◆ **Exercise prompt**: Work out how many lines of the records hold the string "Item", and reply with that number alone.

Saved data entries:
- - - - - - -

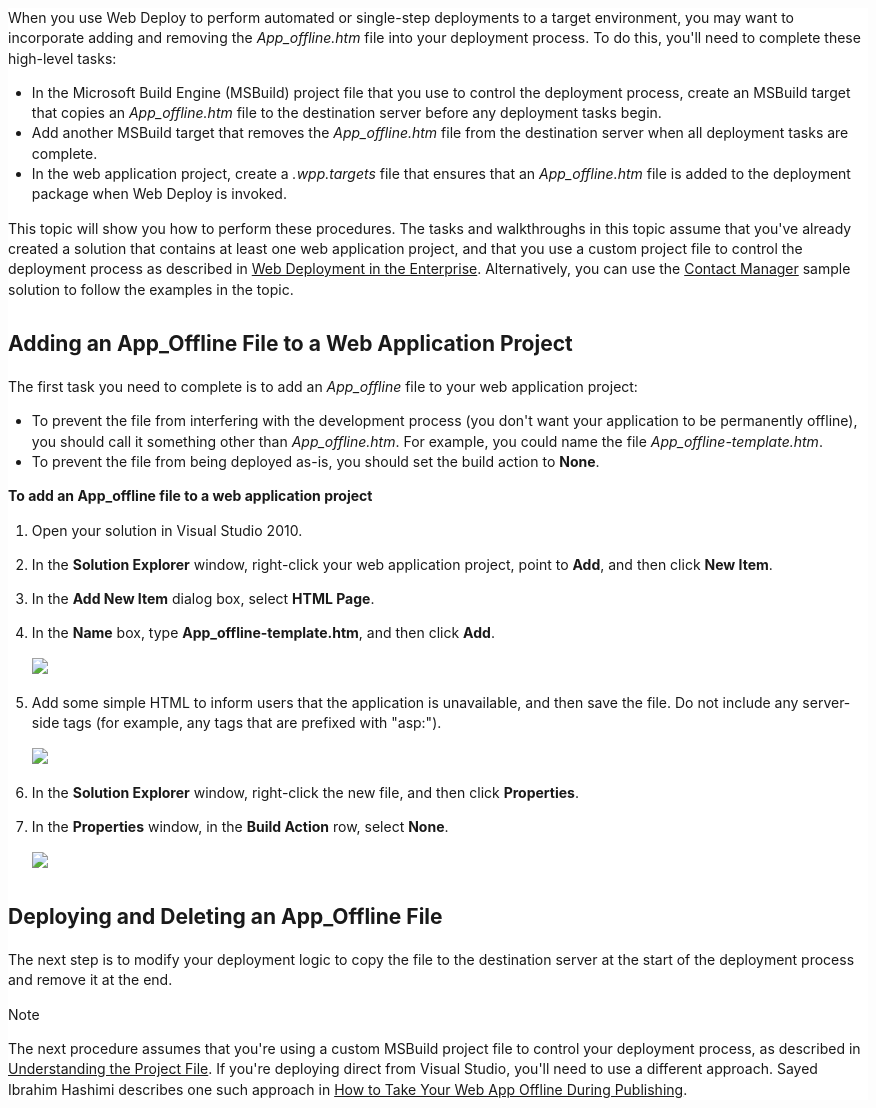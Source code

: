 When you use Web Deploy to perform automated or single-step deployments to a target environment, you may want to incorporate adding and removing the *App\_offline.htm* file into your deployment process. To do this, you'll need to complete these high-level tasks:

- In the Microsoft Build Engine (MSBuild) project file that you use to control the deployment process, create an MSBuild target that copies an *App\_offline.htm* file to the destination server before any deployment tasks begin.
- Add another MSBuild target that removes the *App\_offline.htm* file from the destination server when all deployment tasks are complete.
- In the web application project, create a *.wpp.targets* file that ensures that an *App\_offline.htm* file is added to the deployment package when Web Deploy is invoked.

This topic will show you how to perform these procedures. The tasks and walkthroughs in this topic assume that you've already created a solution that contains at least one web application project, and that you use a custom project file to control the deployment process as described in [Web Deployment in the Enterprise](../web-deployment-in-the-enterprise/web-deployment-in-the-enterprise.md). Alternatively, you can use the [Contact Manager](../web-deployment-in-the-enterprise/the-contact-manager-solution.md) sample solution to follow the examples in the topic.

## Adding an App\_Offline File to a Web Application Project

The first task you need to complete is to add an *App\_offline* file to your web application project:

- To prevent the file from interfering with the development process (you don't want your application to be permanently offline), you should call it something other than *App\_offline.htm*. For example, you could name the file *App\_offline-template.htm*.
- To prevent the file from being deployed as-is, you should set the build action to **None**.

**To add an App\_offline file to a web application project**

1. Open your solution in Visual Studio 2010.
2. In the **Solution Explorer** window, right-click your web application project, point to **Add**, and then click **New Item**.
3. In the **Add New Item** dialog box, select **HTML Page**.
4. In the **Name** box, type **App\_offline-template.htm**, and then click **Add**.

    ![](taking-web-applications-offline-with-web-deploy/_static/image1.png)
5. Add some simple HTML to inform users that the application is unavailable, and then save the file. Do not include any server-side tags (for example, any tags that are prefixed with "asp:"). 

    ![](taking-web-applications-offline-with-web-deploy/_static/image2.png)
6. In the **Solution Explorer** window, right-click the new file, and then click **Properties**.
7. In the **Properties** window, in the **Build Action** row, select **None**.

    ![](taking-web-applications-offline-with-web-deploy/_static/image3.png)

## Deploying and Deleting an App\_Offline File

The next step is to modify your deployment logic to copy the file to the destination server at the start of the deployment process and remove it at the end.

> [!NOTE]
> The next procedure assumes that you're using a custom MSBuild project file to control your deployment process, as described in [Understanding the Project File](../web-deployment-in-the-enterprise/understanding-the-project-file.md). If you're deploying direct from Visual Studio, you'll need to use a different approach. Sayed Ibrahim Hashimi describes one such approach in [How to Take Your Web App Offline During Publishing](http://sedodream.com/2012/01/08/HowToTakeYourWebAppOfflineDuringPublishing.aspx).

- - - - - - -

◆ **Result for this task**: 2